岡山県で問題になっている学力向上に役に立ちたい。また、日本の小学校での英語学習の導入にも役立ちたい。さらに、地域の小学生と高校生による交流というコンセプトがある。

 

2 アイデアの着想点・提案理由・提案の背景
岡山一宮高校のスーパーサイエンスハイスクールの授業では、「岡山市内における学習塾立地と指導内容の特徴」というタイトルの課題研究を行った。岡山市内の学習塾立地の地図とポスターを作成し、2013年6月地域地理科学大会(岡山大学)でポスター発表をした。

その研究では、ArcGISという地理情報システムのソフトで岡山市内の学習塾の立地を調べた。その結果、多くの学習塾で個別指導が取り入れられていることがわかった。また、学習塾は岡山市の中心部とその周辺の住宅地区で多く分布して、郊外では学習塾の未立地地域になっていた。

未立地地域において、地域の高校生による寺子屋のような学習できる場を設ければ、小学生が学校で学習した内容を定着させたり、学習習慣を付けたりすることができ、その地域活性化になるだろうと思い提案した。

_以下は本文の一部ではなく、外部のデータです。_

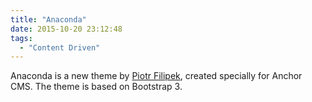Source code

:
 ```yaml
---
title: "Anaconda"
date: 2015-10-20 23:12:48
tags: 
  - "Content Driven"
---
```


Anaconda is a new theme by [Piotr Filipek](https://github.com/danoxide), created specially for Anchor CMS. The theme is based on Bootstrap 3.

以下の写真や図が地域地理科学会でのポスター発表とその内容である。


写真1.地域地理科学会でのポスター発表


図1:岡山市における学習塾の分布と指導内容


図2:岡山市における学習塾の分布と指導内容

 

3 提案する具体的な事業内容
課題研究の結果、


岡山市北区:岡山市立蛍明小・足守小・馬屋上小・馬屋下小・庄内小
岡山市中区:岡山市立高島小・竜之口小・操南小
岡山市東区:岡山市立角山小・今城小・豊小・政田小
岡山市南区:岡山市立小串小・光南台小・第三藤田小・七区小 

    
これらの18校の小学校周辺地域には学習塾がないので、この18校周辺での高校生による寺子屋のような学習のできる場を設け、小学生の学習をサポートする。
どのような小学生へのサポートができるか、また、どのような効果があるかについての実践例が次のとおりである。


実施例
日時:平成25年10月27日(日) 15時~16時30分
場所:桃丘コミュニティーハウス
指導者:岡山一宮高校普通科2年生 6名
集まった小学生:岡山市立桃丘小学校 2年生1名・4年生2名・6年生5名
指導内容:英語のBINGOゲームと英単語パズル・算数(掛け算・割り算・割合・時事問題に関連した応用問題)・漢字の確かめテスト

(実施の様子)


参加してた小学生にアンケートを実施した内容は次のとおりである。


質問1:今日の感想
・算数の問題は難しかったが、教え方がうまかったのですごくわかりやすかった。
・普段使う言葉の英語でのBINGOゲームだったので勉強になり楽しかった。
・復習ができてよかった。

質問2:どの教科が一番苦手か。
・算数4人 ・国語1人 ・図工1人 ・なし2人

質問3:家の近くで今後このような勉強の場が設けられたら参加しようと思うか。
・はい 8人 ・いいえ 0人


その他意見
・一宮高校の人たちが明るくて、とても親しみやすかったので私も一宮高校に入りたいと思った。
・友達と一緒に考え、教えあうことができたのでよかった!

このように、地域の高校生と大人が小学生に勉強を教える寺子屋のような学習のできる場を週1回実施することで勉強に興味を持たせることや、今後グローバル社会の課題となっている英語学習の取り入れができ、今よりも学力向上に役立てることができる!
さらに、このことが話題になると各地域での実施が進み全体での持続的なまちの活性化につながる!

 

4 アイデアの実施・運営方法、地域との連携方法
ある程度の日時を運営者が設定し、コミニュティハウスや公民館に場所の提供を要請する。
場所が決まり次第、小学校に協力を依頼し、都合に合わせて日時を明確に決定する。
協力を依頼する際には、活動方針や活動の趣旨を詳しく伝える。
その後、小学校に学習内容や課題について聴取し、その学校に合わせた指導内容を考える。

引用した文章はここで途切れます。